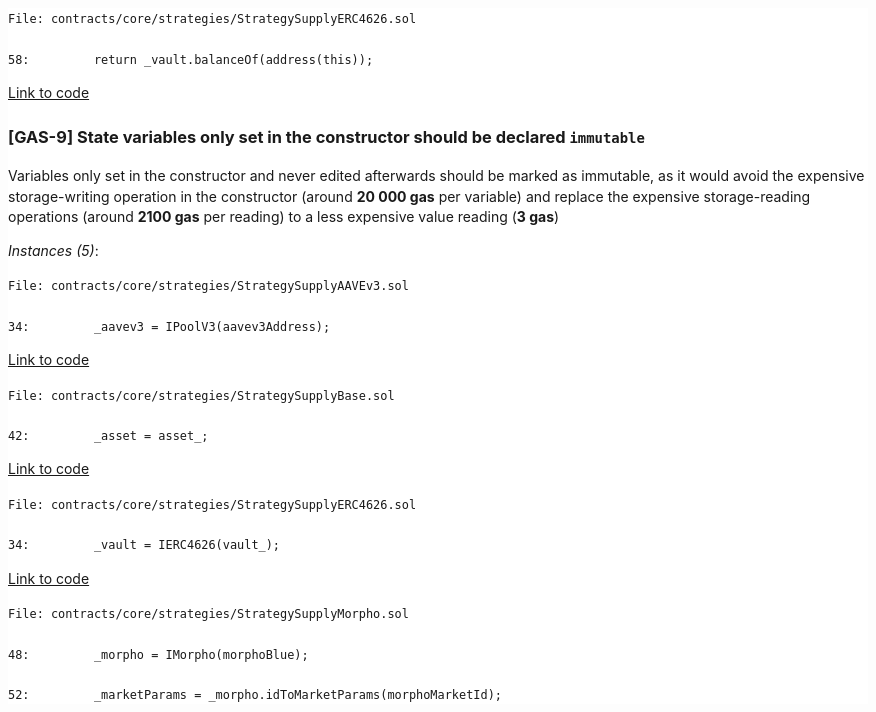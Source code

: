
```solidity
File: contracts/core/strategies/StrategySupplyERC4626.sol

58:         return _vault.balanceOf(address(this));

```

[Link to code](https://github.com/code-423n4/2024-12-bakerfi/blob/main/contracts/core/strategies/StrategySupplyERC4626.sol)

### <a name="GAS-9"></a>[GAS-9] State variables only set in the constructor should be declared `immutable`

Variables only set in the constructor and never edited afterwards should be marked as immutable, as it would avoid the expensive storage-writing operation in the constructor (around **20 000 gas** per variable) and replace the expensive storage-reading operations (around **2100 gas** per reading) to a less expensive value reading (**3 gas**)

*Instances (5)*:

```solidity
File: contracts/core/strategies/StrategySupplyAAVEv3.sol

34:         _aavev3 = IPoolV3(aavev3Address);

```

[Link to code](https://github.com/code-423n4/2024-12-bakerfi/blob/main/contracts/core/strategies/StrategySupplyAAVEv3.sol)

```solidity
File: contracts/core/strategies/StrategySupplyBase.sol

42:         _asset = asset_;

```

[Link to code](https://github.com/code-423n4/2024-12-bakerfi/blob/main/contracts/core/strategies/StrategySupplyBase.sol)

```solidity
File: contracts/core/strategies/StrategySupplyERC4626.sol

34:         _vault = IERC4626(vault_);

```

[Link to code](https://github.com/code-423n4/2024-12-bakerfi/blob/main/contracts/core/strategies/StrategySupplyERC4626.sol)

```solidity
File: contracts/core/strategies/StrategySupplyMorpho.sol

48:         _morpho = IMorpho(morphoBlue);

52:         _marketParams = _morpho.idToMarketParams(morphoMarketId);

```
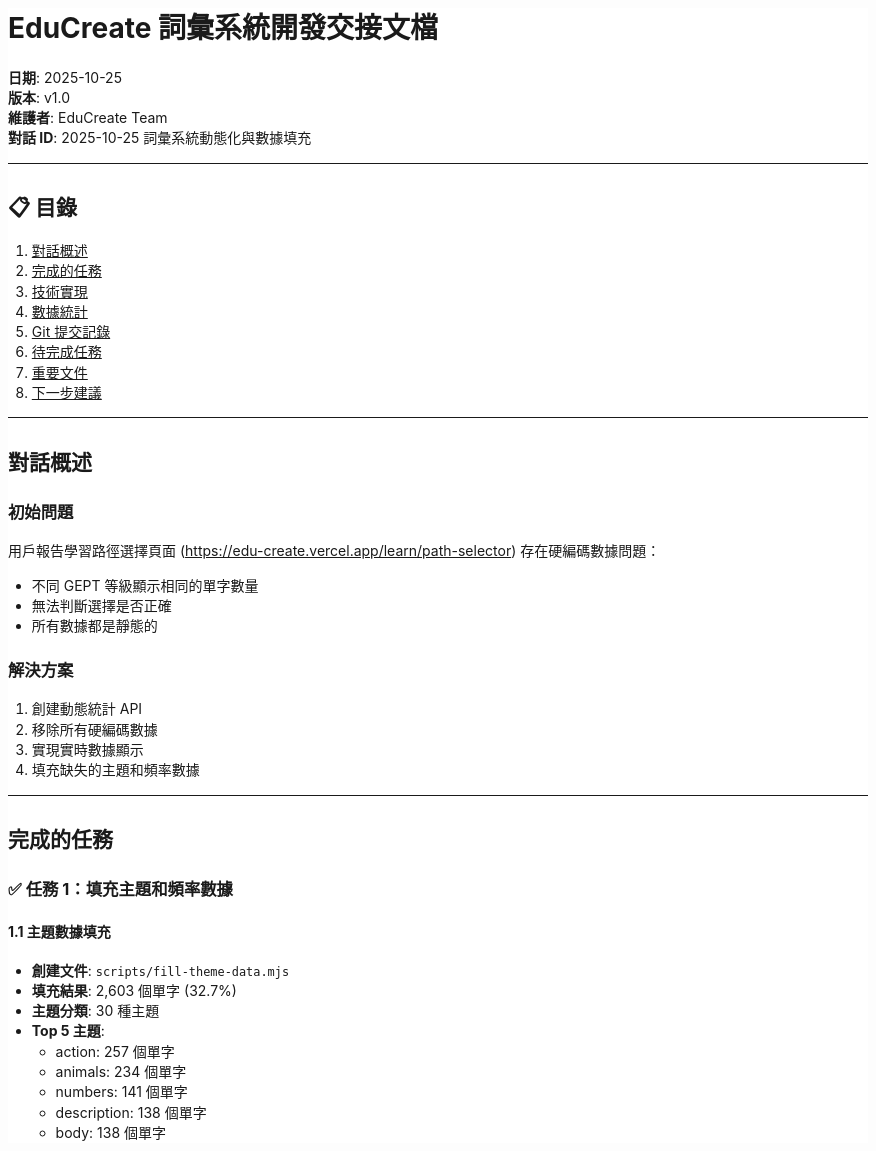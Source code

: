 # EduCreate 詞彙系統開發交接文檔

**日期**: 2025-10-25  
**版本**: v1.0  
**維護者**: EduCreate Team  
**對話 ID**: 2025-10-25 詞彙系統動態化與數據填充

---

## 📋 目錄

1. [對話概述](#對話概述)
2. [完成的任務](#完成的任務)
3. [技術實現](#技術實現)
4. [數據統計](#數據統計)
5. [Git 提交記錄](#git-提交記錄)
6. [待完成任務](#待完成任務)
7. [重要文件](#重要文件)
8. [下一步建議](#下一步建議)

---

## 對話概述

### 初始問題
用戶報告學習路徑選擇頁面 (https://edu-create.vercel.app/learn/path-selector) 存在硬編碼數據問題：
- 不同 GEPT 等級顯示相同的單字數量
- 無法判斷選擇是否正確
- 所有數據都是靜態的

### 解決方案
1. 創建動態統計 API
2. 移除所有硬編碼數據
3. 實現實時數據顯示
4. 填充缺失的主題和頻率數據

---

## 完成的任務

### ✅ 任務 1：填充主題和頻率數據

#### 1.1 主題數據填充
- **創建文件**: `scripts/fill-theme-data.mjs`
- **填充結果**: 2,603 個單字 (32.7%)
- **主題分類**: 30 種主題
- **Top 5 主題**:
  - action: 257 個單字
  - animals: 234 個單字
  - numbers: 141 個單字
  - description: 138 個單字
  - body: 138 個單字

* * * *

§ **Required action**
From the entries, report each line that includes the word "blob".

§ **Reply to the exercise**
[Link to code](https://github.com/code-423n4/2024-12-bakerfi/blob/main/contracts/core/strategies/StrategySupplyERC4626.sol)
[Link to code](https://github.com/code-423n4/2024-12-bakerfi/blob/main/contracts/core/strategies/StrategySupplyAAVEv3.sol)
[Link to code](https://github.com/code-423n4/2024-12-bakerfi/blob/main/contracts/core/strategies/StrategySupplyBase.sol)
[Link to code](https://github.com/code-423n4/2024-12-bakerfi/blob/main/contracts/core/strategies/StrategySupplyERC4626.sol)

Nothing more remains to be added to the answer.